GIS 14 MA/001:Medicaid Eligibility Determinations for Immediate Medical Needs
To: Local District Commissioners, Medicaid Directors
From: Judith Arnold, Director -Division of Eligibility and Marketplace Integration
Subject: Medicaid Eligibility Determinations for Immediate Medical Needs
Effective Date: Immediately
Contact Person: Local District Support Unit - Upstate (518) 474-8887, New York City (212) 417-4500
The purpose of this General Information System (GIS) message is to inform local departments of social services of the policy for processing Medicaid eligibility applications for individuals who appear at a local district office with an immediate medical need i.e., with an apparent need for a medication and/or other medical care or services on that day.
With the exception of Presumptive Eligibility programs, there is no provision in federal or State statute or regulation to authorize Medicaid coverage prior to a determination of eligibility. Whenever possible, districts should determine Medicaid eligibility for an individual with an immediate medical need on the same day the coverage is requested. If an individual completes a Medicaid application or Temporary Assistance and Medicaid application, attests to residency, documents current income, attests to United States citizenship or provides documentation of citizenship/alien status, and provides a Social Security Number (SSN) or states that an SSN has been applied for, eligibility can be determined. An SSI-related applicant must also attest to current resources for community coverage with no long-term care.
If eligibility can be determined, and the individual is at or below the applicable Federal Poverty Level or Medicaid level/Standard, coverage is authorized. In cases where an eligible applicant has an immediate medical need, the district issues the individual a Temporary Medicaid Authorization form (LDSS-CS-19/2831A) which includes the individual's Client Identification Number. This temporary authorization is intended for use between the time of the eligibility determination and the receipt of a Common Benefit Identification Card (CBIC). When issued, the temporary authorization (up to a maximum period of 15 days) guarantees Medicaid payment to enrolled providers for medically necessary services covered under the program.
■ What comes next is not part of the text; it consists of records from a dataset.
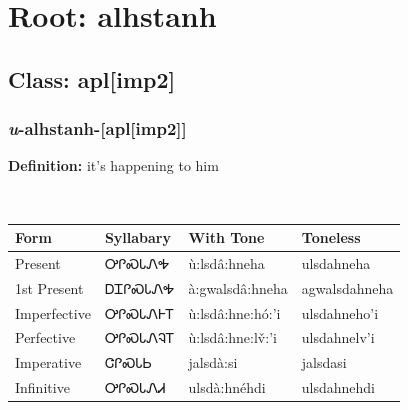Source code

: \needspace{4in}
\section*{Root: alhstanh}
\nopagebreak
{}
\needspace{3in}
\subsection*{Class: apl[imp2]}
\nopagebreak
\needspace{2in}
\subsubsection*{\textit{u}{-}\textbf{alhstanh}{-}[apl[imp2]]}
\nopagebreak
\textbf{Definition: } it{\textquoteright}s happening to him
\\[0.5em]
\begin{tabularx}{\textwidth}{l X X X}%
\toprule%
\textbf{Form}&\textbf{Syllabary}&\textbf{With Tone}&\textbf{Toneless}\\%
\midrule%
Present&ᎤᎵᏍᏓᏁᎭ&ù:lsdâ:hneha&ulsdahneha\\%
1st Present&ᎠᏆᎵᏍᏓᏁᎭ&à:gwalsdâ:hneha&agwalsdahneha\\%
Imperfective&ᎤᎵᏍᏓᏁᎰᎢ&ù:lsdâ:hne:hó:’i&ulsdahneho’i\\%
Perfective&ᎤᎵᏍᏓᏁᎸᎢ&ù:lsdâ:hne:lv̌:’i&ulsdahnelv’i\\%
Imperative&ᏣᎵᏍᏓᏏ&jalsdà:si&jalsdasi\\%
Infinitive&ᎤᎵᏍᏓᏁᏗ&ulsdà:hnéhdi&ulsdahnehdi\\%
\bottomrule%
\end{tabularx}
\\[1em]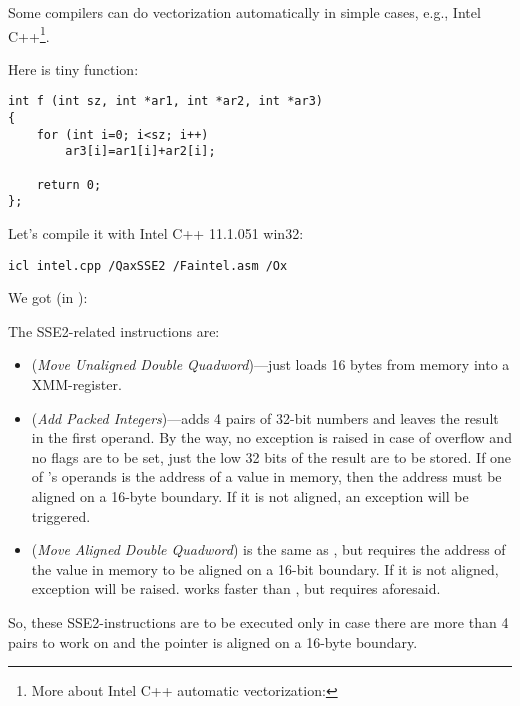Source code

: 
Some compilers can do vectorization automatically in simple cases, 
e.g., Intel C++\footnote{More about Intel C++ automatic vectorization: \URLINTELVEC}.

Here is tiny function:

\begin{lstlisting}[style=customc]
int f (int sz, int *ar1, int *ar2, int *ar3)
{
	for (int i=0; i<sz; i++)
		ar3[i]=ar1[i]+ar2[i];

	return 0;
};
\end{lstlisting}


Let's compile it with Intel C++ 11.1.051 win32:

\begin{verbatim}
icl intel.cpp /QaxSSE2 /Faintel.asm /Ox
\end{verbatim}

We got (in \IDA):



The SSE2-related instructions are:
\begin{itemize}
\item
\MOVDQU (\emph{Move Unaligned Double Quadword})---just loads 16 bytes from memory into a XMM-register.

\item
\PADDD (\emph{Add Packed Integers})---adds 4 pairs of 32-bit numbers and leaves the result in the first operand.
By the way, no exception is raised in case of overflow and no flags are to be set, 
just the low 32 bits of the result are to be stored.
If one of \PADDD's operands is the address of a value in memory,
then the address must be aligned on a 16-byte boundary. 
If it is not aligned, an exception will be triggered.

\item
\MOVDQA (\emph{Move Aligned Double Quadword})
is the same as \MOVDQU, but requires the address of the value in memory to be aligned on a 16-bit boundary.
If it is not aligned, exception will be raised.
\MOVDQA works faster than \MOVDQU, but requires aforesaid.

\end{itemize}

So, these SSE2-instructions are to be executed only in case there are more than 4 pairs to work on
and the pointer  is aligned on a 16-byte boundary.

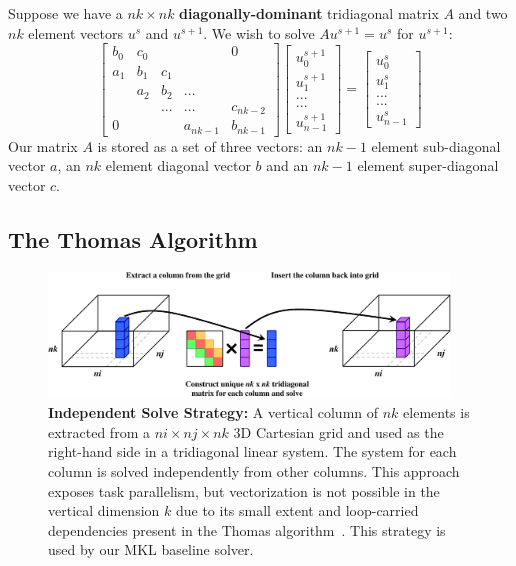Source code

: \documentclass[10pt, conference, compsocconf]{IEEEtran}
\begin{document}
Suppose we have a \(nk \times nk\) \textbf{diagonally-dominant} tridiagonal
  matrix \(A\) and two \(nk\) element vectors \(u^{s}\) and \(u^{s+1}\). 
  We wish to solve \(Au^{s+1} = u^{s}\) for \(u^{s+1}\):
\begin{equation}
\label{eq:tridiag_system}
\begin{bmatrix}
b_0 & c_0 &     &          & 0        \\
a_1 & b_1 & c_1 &          &          \\
    & a_2 & b_2 & ...      &          \\
    &     & ... & ...      & c_{nk-2} \\
0   &     &     & a_{nk-1} & b_{nk-1}
\end{bmatrix}
\begin{bmatrix}
u^{s+1}_0     \\
u^{s+1}_1     \\
...     \\
...     \\
u^{s+1}_{n-1}
\end{bmatrix}
=
\begin{bmatrix}
u^{s}_0     \\
u^{s}_1     \\
...     \\
...     \\
u^{s}_{n-1}
\end{bmatrix}
\end{equation}
Our matrix \(A\) is stored as a set of three vectors: an \(nk-1\) element
  sub-diagonal vector \(a\), an \(nk\) element diagonal vector \(b\) and an
  \(nk-1\) element super-diagonal vector \(c\).

\subsection{The Thomas Algorithm}
\label{sec:impl:thomas_algorithm}

\begin{figure}[!bth]
  \centering
  \caption{\small
      \textbf{Independent Solve Strategy:} A vertical column of \(nk\) elements is
      extracted from a \(ni \times nj \times nk\) 3D Cartesian grid and used as
      the right-hand side in a tridiagonal linear system.
    The system for each column is solved independently from other columns.
    This approach exposes task parallelism, but vectorization is not possible
      in the vertical dimension \(k\) due to its small extent and loop-carried
      dependencies present in the Thomas
      algorithm~\cite{pipelined_thomas_algorithm}.
    This strategy is used by our MKL baseline solver.
  }
  \label{fig:impl:batching:ind_strat}
  \includegraphics[width=0.95\textwidth]{figures/batching/independent_solve_diagram.pdf}
\end{figure}
\end{document}
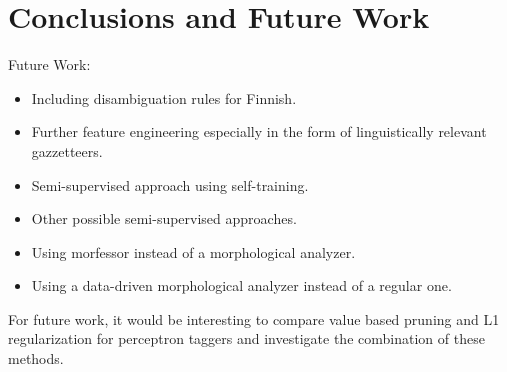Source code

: \chapter{Conclusions and Future Work}
\label{chapter:conclusions}
Future Work:
\begin{itemize}
\item Including disambiguation rules for Finnish.
\item Further feature engineering especially in the form of
  linguistically relevant gazzetteers.
\item Semi-supervised approach using self-training.
\item Other possible semi-supervised approaches.
\item Using morfessor instead of a morphological analyzer.
\item Using a data-driven morphological analyzer instead of a regular
  one.
\end{itemize}

For future work, it would be interesting to compare value based
pruning and L1 regularization for perceptron taggers and investigate
the combination of these methods.
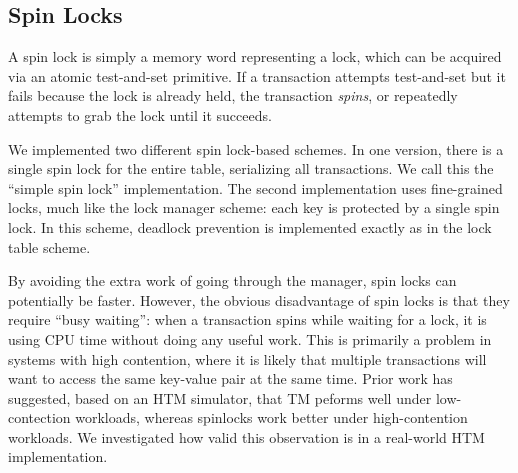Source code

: \subsection{Spin Locks}

A spin lock is simply a memory word representing a lock, which can be acquired
via an atomic test-and-set primitive. If a transaction attempts test-and-set but
it fails because the lock is already held, the transaction \textit{spins}, or
repeatedly attempts to grab the lock until it succeeds.

We implemented two different spin lock-based schemes. In one version, there is a
single spin lock for the entire table, serializing all transactions. We call
this the ``simple spin lock'' implementation. The second implementation uses
fine-grained locks, much like the lock manager scheme: each key is protected by
a single spin lock. In this scheme, deadlock prevention is implemented exactly
as in the lock table scheme.

By avoiding the extra work of going through the manager, spin locks can
potentially be faster. However, the obvious disadvantage of spin locks is that
they require ``busy waiting'': when a transaction spins while waiting for a
lock, it is using CPU time without doing any useful work. This is primarily a
problem in systems with high contention, where it is likely that multiple
transactions will want to access the same key-value pair at the same time. Prior
work \citep{tran2010} has suggested, based on an HTM simulator, that TM peforms
well under low-contection workloads, whereas spinlocks work better under
high-contention workloads. We investigated how valid this observation is in a
real-world HTM implementation.


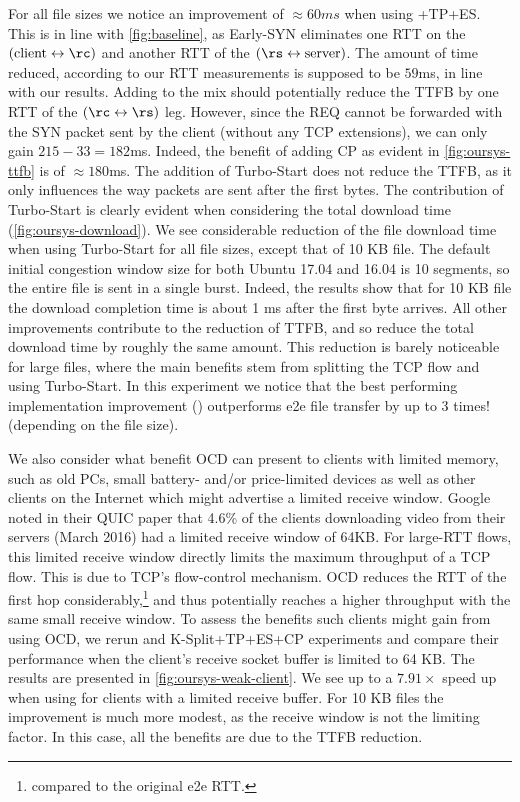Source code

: For all file sizes we notice an improvement of $\approx60ms$ when using \oursys+TP+ES. This is in line with \autoref{fig:baseline}, as Early-SYN eliminates one RTT on the $(\mbox{client}\leftrightarrow\rc)$ and another RTT of the $(\rs\leftrightarrow\mbox{server})$. The amount of time reduced, according to our RTT measurements is supposed to be $59$ms, in line with our results. Adding \reconn to the mix should potentially reduce the TTFB by one RTT of the $(\rc\leftrightarrow\rs)$ leg. However, since the REQ cannot be forwarded with the SYN packet sent by the client (without any TCP extensions), we can only gain $215-33=182$ms. Indeed, the benefit of adding CP as evident in \autoref{fig:oursys-ttfb} is of $\approx 180$ms. The addition of Turbo-Start does not reduce the TTFB, as it only influences the way packets are sent after the first bytes. The contribution of Turbo-Start is clearly evident when considering the total download time (\autoref{fig:oursys-download}). We see considerable reduction of the file download time when using Turbo-Start for all file sizes, except that of 10 KB file. The default initial congestion window size for both Ubuntu 17.04 and 16.04 is 10 segments, so the entire file is sent in a single burst. Indeed, the results show that for 10 KB file the download completion time is about 1 ms after the first byte arrives. All other improvements contribute to the reduction of TTFB, and so reduce the total download time by roughly the same amount. This reduction is barely noticeable for large files, where the main benefits stem from splitting the TCP flow and using Turbo-Start.
In this experiment we notice that the best performing implementation improvement (\ie \oursys) outperforms e2e file transfer by up to 3 times! (depending on the file size).

We also consider what benefit OCD can present to clients with limited memory, such as old PCs, small battery- and/or price-limited devices as well as other clients on the Internet which might advertise a limited receive window. Google noted in their QUIC paper \cite{quic} that 4.6\% of the clients downloading video from their servers (March 2016) had a limited receive window of 64KB. For large-RTT flows, this limited receive window directly limits the maximum throughput of a TCP flow. This is due to TCP's flow-control mechanism. OCD reduces the RTT of the first hop considerably,\footnote{compared to the original e2e RTT.} and thus potentially reaches a higher throughput with the same small receive window.
To assess the benefits such clients might gain from using OCD, we rerun \oursys and K-Split+TP+ES+CP experiments and compare their performance when the client's receive socket buffer is limited to 64 KB. The results are presented in \autoref{fig:oursys-weak-client}. We see up to a $7.91\times$ speed up when using \oursys for clients with a limited receive buffer. For 10 KB files the improvement is much more modest, as the receive window is not the limiting factor. In this case, all the benefits are due to the TTFB reduction.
Beginning January 1, 2014, Medicaid applications for individuals in a Modified Adjusted Gross Income (MAGI) category of assistance (with certain exceptions as noted in 13 OHIP/ADM-4) are required to be submitted to New York State of Health (NYSOH), New York's Marketplace, for a determination of eligibility. Although Medicaid eligibility may be determined when an application is submitted, NYSOH does not have the capability of issuing a Temporary Medicaid Authorization. For this reason, the Department is requiring local districts to continue to determine Medicaid eligibility for any individual who appears at a local district office with an immediate medical need even if the individual is in a MAGI categorical group and would otherwise be required to apply for coverage through NYSOH. If a district is unable to make an eligibility determination on the same day the request for coverage is made, the applicant should be instructed to return to the agency the following day or, if the individual declares the situation is an emergency, the individual should be referred to the nearest hospital emergency room.
To determine eligibility for an individual in a MAGI eligibility group who is seeking coverage for an immediate medical need, districts must use pre- Affordable Care Act (ACA) rules. Once MAGI-like rules are available on WMS (February 18, 2014), those rules must be used to determine eligibility. Parents and Caretaker Relatives who are determined to be eligible for Family Health Plus (FHPlus) under pre-ACA rules, can not be issued a Temporary Medicaid Authorization since FHPlus coverage is only available prospectively following enrollment in a plan.